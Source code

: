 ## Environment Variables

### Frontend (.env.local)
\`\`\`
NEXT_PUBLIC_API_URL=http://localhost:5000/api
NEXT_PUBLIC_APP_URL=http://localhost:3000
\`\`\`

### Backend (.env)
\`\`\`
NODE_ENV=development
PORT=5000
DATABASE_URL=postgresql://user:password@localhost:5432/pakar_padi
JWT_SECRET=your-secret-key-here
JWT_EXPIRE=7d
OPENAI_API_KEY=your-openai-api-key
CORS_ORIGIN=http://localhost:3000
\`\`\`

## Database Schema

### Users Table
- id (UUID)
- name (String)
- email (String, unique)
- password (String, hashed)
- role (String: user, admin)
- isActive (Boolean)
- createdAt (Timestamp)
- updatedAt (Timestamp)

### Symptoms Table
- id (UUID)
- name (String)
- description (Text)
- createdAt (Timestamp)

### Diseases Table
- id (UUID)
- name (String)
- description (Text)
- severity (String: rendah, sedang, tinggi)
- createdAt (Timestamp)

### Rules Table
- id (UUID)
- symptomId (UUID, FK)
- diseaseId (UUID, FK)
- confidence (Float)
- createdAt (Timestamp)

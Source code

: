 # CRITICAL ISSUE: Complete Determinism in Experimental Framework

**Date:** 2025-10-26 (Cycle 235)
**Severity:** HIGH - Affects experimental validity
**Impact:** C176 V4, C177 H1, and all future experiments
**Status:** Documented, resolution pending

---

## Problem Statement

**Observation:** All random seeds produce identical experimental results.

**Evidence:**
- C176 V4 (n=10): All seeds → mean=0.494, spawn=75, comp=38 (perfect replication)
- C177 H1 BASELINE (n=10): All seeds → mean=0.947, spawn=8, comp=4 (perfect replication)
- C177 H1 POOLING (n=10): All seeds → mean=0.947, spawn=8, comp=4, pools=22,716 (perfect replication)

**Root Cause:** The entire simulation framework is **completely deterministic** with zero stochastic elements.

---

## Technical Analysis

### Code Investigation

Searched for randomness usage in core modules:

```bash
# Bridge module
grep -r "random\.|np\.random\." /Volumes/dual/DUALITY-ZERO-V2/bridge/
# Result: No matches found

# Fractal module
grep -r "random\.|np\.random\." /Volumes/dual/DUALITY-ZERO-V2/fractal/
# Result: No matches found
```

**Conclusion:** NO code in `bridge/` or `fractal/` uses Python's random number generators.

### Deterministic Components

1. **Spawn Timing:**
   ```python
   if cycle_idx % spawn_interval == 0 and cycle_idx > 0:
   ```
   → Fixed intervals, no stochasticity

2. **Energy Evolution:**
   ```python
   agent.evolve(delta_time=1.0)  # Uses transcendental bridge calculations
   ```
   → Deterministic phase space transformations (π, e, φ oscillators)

··········

• [Exercise aim] Throughout the data above, copy all lines where the word "Volumes" is found.

• [Response to the exercise]
grep -r "random\.|np\.random\." /Volumes/dual/DUALITY-ZERO-V2/bridge/
grep -r "random\.|np\.random\." /Volumes/dual/DUALITY-ZERO-V2/fractal/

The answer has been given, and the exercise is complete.